Originally posted by Korval:
[b]This has nothing to do with OpenGL.
And, I believe that GLUT has a full-screen mode.[/b]
He’s not asking about full-screen. He’s asking about transparent windows, i.e., drawing a 3D object directly on the desktop with a “clear” background, which is marginally OGL-related.
I have a little experience working with transparent windows under Windows and it seemed the way it works is you can define a bit mask that controls which pixels of the framebuffer get blitted to the visible screen during swap buffers. I imagine it’s part of the system that handles overlapping windows, irregularly shaped windows, clipping regions, etc…

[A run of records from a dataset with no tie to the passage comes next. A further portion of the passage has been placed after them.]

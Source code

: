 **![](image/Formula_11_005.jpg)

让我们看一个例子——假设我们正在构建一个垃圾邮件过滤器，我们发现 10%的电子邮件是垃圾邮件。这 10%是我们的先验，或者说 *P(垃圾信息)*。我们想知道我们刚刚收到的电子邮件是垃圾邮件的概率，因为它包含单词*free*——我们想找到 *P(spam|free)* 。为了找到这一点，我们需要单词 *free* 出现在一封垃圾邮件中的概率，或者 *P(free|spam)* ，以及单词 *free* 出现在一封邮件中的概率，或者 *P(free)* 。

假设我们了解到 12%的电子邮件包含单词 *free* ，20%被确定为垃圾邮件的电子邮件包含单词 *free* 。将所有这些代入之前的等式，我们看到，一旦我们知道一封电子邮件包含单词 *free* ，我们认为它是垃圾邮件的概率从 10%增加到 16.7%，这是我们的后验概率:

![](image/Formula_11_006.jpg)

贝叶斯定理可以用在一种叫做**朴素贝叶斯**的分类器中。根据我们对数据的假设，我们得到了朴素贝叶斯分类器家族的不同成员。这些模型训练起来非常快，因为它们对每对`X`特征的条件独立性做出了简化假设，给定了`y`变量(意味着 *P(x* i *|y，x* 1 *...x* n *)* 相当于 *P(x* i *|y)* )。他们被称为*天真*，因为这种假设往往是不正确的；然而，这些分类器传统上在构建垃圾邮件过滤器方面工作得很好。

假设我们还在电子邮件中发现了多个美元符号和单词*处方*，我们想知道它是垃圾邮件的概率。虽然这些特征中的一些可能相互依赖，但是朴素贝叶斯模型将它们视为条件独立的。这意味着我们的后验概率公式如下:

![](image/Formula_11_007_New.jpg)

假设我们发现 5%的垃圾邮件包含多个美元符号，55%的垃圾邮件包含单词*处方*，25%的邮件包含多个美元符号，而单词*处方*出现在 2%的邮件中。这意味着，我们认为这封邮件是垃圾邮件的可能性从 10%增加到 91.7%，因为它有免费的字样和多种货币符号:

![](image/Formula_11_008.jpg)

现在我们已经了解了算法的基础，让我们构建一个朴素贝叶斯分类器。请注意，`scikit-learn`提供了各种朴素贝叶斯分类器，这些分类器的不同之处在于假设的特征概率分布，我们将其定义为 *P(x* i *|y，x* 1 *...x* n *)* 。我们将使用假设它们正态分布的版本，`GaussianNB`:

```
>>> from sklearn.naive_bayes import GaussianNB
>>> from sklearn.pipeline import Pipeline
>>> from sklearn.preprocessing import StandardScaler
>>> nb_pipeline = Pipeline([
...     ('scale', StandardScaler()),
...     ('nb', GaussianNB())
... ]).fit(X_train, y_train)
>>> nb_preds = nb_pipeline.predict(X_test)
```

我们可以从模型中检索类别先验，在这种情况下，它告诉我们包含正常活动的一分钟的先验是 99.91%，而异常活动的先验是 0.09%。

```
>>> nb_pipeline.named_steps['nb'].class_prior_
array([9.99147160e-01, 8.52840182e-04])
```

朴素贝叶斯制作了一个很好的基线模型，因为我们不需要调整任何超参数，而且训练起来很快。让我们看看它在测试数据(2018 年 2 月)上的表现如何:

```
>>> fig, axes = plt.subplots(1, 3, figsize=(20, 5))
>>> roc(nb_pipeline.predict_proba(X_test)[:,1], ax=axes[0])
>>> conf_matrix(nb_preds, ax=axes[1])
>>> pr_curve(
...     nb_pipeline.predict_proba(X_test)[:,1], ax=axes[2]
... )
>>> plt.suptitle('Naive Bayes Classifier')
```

The trick is redefining the mask each frame based on a framebuffer alpha ref or a chroma key of the color buffer and potentially merging this mask with one Windows has for overlaps. I don’t expect it to be fast for large windows unless the 2D hardware has the right functions for this and the data can all stay in videomem.
Where it is related to OGL is that it would be desirable (for some application use cases anyway) to have a WGL window creation flag e.g., SWAP_COPY_TRANSPARENT that told the driver to also write to the window’s transparency mask from framebuffer data during swap (in windowed mode only, of course).
The big problem, however, is what to do with the stuff under the window when the transparency mask changes. WindowsOS seems to be pretty non-realtime-friendly with forced redraws vs. doing save-unders with some assumptions about the mask being static (window moves are handled specially, perhaps). I don’t know how that issue would be addressed for this potential feature, but it would be a killer if it required manually saving the pixeks behind the ogl window.
Right now, if I had to animate a 3D character on the desktop with minimal pain, I’d probably start by framegrabbing the desktop and using that as a background texture with a same-sized full-screen OGL context. Of course, then the desktop is static.
[This message has been edited by Cyranose (edited 02-18-2004).]